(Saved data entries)

★ ★ ★ ★ ★ ★ ★

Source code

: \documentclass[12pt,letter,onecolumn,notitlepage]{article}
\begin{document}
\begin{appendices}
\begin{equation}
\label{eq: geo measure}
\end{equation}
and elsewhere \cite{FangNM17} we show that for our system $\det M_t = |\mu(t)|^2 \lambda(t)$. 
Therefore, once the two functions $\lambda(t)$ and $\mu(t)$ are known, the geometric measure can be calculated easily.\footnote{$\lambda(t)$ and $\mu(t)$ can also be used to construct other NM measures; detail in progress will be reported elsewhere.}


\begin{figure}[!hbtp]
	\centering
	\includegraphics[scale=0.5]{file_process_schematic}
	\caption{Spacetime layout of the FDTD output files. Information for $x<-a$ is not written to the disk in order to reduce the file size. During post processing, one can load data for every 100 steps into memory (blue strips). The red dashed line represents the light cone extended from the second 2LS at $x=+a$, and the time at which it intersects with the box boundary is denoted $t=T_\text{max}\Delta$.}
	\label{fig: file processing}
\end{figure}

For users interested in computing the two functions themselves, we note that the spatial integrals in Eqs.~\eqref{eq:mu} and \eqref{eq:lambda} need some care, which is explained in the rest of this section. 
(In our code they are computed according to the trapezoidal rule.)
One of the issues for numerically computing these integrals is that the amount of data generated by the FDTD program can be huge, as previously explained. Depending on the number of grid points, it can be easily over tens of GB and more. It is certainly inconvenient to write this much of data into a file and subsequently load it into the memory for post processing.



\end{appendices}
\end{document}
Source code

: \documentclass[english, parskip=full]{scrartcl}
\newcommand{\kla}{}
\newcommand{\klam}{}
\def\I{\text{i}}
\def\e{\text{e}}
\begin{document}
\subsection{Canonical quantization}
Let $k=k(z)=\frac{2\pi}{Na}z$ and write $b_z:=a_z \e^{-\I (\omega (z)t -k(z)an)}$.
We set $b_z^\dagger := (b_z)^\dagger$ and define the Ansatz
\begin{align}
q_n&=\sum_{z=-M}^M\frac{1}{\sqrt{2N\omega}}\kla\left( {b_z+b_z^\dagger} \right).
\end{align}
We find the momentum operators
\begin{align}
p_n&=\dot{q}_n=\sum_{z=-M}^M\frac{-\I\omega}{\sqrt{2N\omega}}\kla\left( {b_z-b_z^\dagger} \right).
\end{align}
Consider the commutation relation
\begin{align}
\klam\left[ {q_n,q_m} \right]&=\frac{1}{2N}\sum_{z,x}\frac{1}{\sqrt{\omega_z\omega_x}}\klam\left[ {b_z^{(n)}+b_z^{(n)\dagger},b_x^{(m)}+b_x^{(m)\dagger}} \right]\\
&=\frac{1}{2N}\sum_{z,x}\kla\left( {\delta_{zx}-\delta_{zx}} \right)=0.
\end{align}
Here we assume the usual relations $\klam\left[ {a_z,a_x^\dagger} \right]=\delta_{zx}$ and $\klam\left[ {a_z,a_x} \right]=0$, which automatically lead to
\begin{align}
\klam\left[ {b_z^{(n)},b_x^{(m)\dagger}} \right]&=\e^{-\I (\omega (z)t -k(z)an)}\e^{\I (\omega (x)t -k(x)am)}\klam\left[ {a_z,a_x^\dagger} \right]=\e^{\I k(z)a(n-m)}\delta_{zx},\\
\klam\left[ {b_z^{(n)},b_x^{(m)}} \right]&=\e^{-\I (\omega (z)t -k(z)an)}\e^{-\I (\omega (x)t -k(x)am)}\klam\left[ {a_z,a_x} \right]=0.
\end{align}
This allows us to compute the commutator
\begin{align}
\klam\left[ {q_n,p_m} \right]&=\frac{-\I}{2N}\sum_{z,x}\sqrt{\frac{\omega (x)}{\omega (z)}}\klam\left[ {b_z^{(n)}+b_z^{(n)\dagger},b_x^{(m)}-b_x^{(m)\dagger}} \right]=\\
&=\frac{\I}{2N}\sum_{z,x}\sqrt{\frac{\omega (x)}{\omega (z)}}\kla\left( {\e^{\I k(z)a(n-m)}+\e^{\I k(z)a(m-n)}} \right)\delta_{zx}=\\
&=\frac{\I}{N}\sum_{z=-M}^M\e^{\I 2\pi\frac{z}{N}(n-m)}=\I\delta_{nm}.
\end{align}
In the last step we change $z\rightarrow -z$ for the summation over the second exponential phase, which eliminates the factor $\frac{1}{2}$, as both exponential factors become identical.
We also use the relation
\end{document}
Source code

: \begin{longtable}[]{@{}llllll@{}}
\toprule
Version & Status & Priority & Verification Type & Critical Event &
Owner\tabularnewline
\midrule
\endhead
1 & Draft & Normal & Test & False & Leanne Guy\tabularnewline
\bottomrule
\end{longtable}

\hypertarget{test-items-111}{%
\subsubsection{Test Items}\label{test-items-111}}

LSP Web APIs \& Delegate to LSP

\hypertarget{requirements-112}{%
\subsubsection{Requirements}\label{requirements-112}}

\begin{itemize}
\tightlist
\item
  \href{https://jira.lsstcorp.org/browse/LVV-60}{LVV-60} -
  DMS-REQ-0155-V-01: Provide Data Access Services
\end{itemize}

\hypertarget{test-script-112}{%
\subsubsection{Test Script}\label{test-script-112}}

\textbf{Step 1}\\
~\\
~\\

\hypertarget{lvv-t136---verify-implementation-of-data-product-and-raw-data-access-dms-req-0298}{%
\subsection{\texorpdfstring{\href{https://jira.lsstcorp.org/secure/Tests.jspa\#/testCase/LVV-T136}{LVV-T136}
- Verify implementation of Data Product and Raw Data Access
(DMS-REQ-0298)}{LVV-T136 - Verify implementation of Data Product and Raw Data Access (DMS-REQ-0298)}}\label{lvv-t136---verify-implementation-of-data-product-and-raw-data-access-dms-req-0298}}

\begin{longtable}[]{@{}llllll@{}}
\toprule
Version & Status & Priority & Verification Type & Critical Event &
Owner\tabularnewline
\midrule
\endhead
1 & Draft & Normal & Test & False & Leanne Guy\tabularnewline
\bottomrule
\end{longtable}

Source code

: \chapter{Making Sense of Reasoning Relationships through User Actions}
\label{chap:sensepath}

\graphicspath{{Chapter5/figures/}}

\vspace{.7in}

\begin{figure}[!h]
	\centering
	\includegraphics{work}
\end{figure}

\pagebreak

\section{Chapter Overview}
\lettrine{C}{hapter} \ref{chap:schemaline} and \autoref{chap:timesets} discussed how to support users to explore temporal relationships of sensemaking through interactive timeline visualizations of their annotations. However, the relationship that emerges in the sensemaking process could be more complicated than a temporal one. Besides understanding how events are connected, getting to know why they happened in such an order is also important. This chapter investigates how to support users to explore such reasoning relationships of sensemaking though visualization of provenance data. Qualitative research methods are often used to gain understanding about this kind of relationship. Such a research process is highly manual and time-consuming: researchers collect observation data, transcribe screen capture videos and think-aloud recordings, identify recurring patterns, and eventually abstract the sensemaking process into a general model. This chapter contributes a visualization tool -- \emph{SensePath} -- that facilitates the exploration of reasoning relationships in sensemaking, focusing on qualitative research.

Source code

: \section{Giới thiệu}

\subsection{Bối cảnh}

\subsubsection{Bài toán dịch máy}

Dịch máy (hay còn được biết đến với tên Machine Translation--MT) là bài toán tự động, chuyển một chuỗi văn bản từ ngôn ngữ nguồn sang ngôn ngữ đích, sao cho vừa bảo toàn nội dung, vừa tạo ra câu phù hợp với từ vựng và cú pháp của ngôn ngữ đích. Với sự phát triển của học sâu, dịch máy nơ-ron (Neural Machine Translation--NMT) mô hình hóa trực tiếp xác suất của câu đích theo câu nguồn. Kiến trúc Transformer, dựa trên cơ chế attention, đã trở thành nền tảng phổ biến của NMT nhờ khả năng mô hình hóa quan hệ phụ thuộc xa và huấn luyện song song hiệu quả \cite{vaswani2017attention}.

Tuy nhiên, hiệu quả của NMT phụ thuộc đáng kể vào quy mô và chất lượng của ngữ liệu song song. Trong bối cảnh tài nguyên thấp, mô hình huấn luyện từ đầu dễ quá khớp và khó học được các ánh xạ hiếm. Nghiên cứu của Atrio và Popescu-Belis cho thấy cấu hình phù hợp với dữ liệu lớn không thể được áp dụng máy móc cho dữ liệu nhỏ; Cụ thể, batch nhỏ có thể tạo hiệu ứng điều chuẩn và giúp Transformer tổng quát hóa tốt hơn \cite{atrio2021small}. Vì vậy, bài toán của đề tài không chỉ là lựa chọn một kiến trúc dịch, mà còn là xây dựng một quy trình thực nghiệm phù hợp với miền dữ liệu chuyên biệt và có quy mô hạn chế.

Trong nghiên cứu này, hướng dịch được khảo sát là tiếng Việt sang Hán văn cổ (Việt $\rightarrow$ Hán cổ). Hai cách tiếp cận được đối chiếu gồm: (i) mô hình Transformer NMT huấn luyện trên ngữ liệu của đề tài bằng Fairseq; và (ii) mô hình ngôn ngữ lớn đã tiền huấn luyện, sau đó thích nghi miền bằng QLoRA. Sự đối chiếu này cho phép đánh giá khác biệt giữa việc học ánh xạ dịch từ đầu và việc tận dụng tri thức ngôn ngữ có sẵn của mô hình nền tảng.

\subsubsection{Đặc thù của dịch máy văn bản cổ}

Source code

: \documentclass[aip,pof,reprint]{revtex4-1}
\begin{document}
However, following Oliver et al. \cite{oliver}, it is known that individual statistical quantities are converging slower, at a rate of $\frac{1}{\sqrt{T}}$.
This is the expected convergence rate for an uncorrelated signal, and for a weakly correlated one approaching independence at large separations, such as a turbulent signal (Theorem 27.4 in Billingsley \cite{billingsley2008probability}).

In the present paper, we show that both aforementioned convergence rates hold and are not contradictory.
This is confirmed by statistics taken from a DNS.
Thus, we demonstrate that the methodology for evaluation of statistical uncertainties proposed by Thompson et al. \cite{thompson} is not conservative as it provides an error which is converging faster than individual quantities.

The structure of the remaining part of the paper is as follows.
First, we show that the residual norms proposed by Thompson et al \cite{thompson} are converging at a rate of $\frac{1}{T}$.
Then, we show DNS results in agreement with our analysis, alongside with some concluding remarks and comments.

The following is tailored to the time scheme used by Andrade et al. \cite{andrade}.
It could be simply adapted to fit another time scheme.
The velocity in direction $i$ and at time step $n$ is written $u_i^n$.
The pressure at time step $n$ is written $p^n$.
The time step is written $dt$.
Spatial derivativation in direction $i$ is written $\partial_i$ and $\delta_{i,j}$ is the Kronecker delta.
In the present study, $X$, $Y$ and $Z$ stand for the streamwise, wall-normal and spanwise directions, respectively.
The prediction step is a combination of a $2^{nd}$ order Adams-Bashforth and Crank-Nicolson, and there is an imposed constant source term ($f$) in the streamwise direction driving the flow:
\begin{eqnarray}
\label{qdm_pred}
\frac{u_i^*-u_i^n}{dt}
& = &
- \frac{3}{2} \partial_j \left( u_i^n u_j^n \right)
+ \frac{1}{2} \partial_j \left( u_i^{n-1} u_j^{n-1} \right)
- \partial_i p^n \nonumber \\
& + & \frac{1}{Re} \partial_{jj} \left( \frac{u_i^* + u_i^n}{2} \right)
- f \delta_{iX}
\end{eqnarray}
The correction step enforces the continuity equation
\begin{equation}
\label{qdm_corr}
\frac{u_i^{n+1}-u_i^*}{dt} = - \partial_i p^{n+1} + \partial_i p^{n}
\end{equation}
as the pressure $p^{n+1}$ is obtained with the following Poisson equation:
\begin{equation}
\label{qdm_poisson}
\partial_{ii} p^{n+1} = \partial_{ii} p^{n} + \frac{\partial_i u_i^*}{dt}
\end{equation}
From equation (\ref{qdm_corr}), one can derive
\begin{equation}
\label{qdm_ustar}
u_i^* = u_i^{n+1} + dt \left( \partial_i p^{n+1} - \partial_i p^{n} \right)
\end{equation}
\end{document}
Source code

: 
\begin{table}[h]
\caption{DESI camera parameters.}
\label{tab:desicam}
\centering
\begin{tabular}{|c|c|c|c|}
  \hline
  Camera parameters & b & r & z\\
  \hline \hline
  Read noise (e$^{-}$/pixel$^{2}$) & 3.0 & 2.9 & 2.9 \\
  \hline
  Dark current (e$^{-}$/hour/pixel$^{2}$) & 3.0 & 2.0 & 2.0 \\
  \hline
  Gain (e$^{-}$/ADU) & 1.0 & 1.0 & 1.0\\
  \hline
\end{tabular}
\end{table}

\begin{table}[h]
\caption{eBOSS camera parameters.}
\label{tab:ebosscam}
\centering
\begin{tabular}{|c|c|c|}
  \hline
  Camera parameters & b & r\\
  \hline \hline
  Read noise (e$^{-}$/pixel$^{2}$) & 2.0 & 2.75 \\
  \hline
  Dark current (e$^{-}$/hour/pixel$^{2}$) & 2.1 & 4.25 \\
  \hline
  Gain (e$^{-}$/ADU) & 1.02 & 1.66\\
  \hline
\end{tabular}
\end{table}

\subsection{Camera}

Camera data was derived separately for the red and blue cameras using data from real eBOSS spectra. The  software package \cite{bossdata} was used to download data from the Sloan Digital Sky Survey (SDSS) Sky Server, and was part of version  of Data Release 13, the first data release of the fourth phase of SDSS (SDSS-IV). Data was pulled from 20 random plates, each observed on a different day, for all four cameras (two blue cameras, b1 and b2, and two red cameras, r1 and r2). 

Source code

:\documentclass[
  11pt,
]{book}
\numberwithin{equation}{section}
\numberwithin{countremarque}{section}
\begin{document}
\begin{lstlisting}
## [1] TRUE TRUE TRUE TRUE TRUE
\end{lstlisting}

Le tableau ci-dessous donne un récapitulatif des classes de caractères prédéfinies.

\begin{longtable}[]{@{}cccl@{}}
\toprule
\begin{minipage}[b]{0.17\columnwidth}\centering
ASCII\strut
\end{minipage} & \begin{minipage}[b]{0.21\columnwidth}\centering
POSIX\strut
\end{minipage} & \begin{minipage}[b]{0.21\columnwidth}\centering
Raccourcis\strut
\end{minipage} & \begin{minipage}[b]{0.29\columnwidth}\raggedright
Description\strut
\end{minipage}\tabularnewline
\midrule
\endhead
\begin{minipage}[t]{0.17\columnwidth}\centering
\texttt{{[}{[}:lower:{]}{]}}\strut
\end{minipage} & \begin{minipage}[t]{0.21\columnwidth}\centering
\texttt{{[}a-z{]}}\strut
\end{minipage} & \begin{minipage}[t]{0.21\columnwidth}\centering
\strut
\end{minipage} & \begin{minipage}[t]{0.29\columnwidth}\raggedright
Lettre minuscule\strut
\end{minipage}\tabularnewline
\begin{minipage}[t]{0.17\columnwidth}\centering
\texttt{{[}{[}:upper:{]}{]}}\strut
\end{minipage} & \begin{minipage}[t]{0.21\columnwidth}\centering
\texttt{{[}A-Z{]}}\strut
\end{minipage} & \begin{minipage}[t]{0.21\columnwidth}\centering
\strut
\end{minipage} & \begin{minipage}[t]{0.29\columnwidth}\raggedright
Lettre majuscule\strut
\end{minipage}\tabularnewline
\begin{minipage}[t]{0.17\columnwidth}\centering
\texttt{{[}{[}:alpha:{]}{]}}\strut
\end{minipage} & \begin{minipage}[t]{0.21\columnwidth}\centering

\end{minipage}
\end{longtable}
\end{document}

★ ★ ★ ★ ★ ★ ★

Each line from the first line of the entries up to and including the line containing "M_t = |\mu(t)|^2 \lambda(t)$." should be transcribed exactly, with all other lines left out.

Source code

: \documentclass[12pt,letter,onecolumn,notitlepage]{article}
\begin{document}
\begin{appendices}
\begin{equation}
\label{eq: geo measure}
\end{equation}
and elsewhere \cite{FangNM17} we show that for our system $\det M_t = |\mu(t)|^2 \lambda(t)$. 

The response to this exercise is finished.